Saved entries
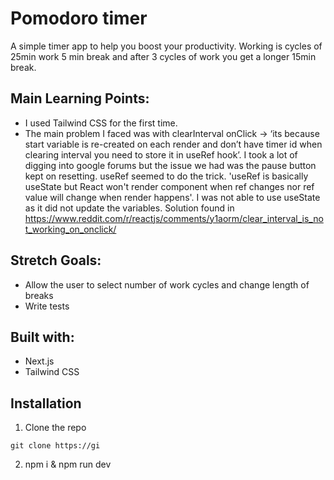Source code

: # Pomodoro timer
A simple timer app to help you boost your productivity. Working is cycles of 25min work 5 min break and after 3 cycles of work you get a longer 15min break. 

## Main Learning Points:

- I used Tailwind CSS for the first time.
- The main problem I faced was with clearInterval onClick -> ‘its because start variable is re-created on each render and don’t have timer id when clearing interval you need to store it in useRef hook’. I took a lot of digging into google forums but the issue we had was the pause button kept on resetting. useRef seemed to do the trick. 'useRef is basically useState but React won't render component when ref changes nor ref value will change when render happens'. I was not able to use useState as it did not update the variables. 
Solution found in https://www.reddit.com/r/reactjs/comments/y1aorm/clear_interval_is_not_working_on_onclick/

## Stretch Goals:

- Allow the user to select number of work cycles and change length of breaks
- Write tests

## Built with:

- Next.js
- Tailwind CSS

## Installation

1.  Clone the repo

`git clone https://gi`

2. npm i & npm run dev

* * *

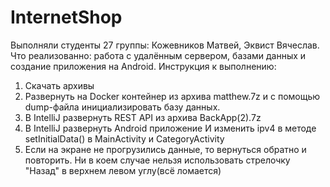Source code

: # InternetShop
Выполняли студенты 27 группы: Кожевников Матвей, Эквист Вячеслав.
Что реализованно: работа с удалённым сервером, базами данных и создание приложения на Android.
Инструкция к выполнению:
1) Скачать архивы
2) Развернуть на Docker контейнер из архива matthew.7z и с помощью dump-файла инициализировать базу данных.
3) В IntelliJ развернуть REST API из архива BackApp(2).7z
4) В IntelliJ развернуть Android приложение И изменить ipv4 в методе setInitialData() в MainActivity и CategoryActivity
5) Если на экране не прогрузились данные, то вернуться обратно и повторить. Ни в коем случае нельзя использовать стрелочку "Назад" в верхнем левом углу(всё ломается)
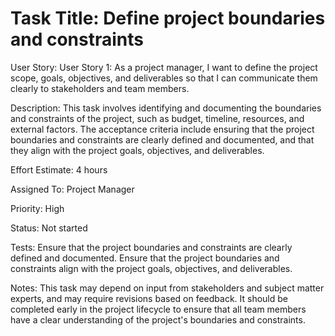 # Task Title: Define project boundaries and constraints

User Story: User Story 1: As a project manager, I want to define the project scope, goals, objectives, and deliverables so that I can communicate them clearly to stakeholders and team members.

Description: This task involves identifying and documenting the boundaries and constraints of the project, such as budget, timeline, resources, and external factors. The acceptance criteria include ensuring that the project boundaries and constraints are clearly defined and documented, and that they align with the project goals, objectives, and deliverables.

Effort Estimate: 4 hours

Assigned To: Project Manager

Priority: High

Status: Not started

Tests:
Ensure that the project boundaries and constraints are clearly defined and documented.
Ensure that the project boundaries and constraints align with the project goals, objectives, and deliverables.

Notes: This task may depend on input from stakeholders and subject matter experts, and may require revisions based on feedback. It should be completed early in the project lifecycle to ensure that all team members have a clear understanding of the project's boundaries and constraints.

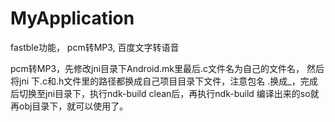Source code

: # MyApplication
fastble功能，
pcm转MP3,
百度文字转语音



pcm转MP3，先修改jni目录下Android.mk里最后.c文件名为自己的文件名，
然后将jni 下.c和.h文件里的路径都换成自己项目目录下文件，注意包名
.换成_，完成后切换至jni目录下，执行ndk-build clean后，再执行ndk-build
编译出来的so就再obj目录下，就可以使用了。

---

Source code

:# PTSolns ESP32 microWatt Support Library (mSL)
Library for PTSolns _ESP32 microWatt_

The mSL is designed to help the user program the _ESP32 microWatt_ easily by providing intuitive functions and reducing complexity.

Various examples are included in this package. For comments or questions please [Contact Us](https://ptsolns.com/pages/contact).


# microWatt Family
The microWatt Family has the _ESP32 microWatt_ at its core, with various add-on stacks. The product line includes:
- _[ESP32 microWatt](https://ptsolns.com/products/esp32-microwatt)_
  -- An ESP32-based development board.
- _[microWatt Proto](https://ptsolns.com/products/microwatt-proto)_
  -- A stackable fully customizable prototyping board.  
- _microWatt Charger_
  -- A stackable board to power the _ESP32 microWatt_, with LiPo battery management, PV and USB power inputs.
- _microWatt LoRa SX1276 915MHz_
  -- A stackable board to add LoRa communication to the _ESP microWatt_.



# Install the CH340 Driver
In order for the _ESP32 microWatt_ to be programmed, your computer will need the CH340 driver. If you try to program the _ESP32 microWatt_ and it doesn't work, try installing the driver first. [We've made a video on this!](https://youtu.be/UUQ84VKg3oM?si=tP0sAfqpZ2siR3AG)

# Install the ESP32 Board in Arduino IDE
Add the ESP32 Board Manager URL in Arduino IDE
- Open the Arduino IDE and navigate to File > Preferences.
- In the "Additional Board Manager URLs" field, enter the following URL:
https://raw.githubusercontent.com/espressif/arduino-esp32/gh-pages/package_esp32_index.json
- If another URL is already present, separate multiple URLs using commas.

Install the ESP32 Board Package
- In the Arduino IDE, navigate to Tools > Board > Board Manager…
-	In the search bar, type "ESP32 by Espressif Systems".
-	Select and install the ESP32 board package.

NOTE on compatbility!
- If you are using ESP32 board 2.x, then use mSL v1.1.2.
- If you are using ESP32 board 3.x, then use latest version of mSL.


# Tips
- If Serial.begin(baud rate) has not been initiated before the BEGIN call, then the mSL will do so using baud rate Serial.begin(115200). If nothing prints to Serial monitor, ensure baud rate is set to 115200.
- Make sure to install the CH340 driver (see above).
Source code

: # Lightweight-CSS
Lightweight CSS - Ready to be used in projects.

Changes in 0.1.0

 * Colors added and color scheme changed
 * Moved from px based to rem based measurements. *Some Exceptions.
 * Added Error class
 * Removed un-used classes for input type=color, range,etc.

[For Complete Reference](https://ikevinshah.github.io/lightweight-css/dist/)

_ABOUT THIS TASK_.
Please return only the lines above, starting at the line that has "- Write tests" and ending at the line that has "2. npm i & npm run dev", keeping both and leaving each one unchanged.

_PROBLEM SOLUTION_.
- Write tests

## Built with:

- Next.js
- Tailwind CSS

## Installation

1.  Clone the repo

`git clone https://gi`

2. npm i & npm run dev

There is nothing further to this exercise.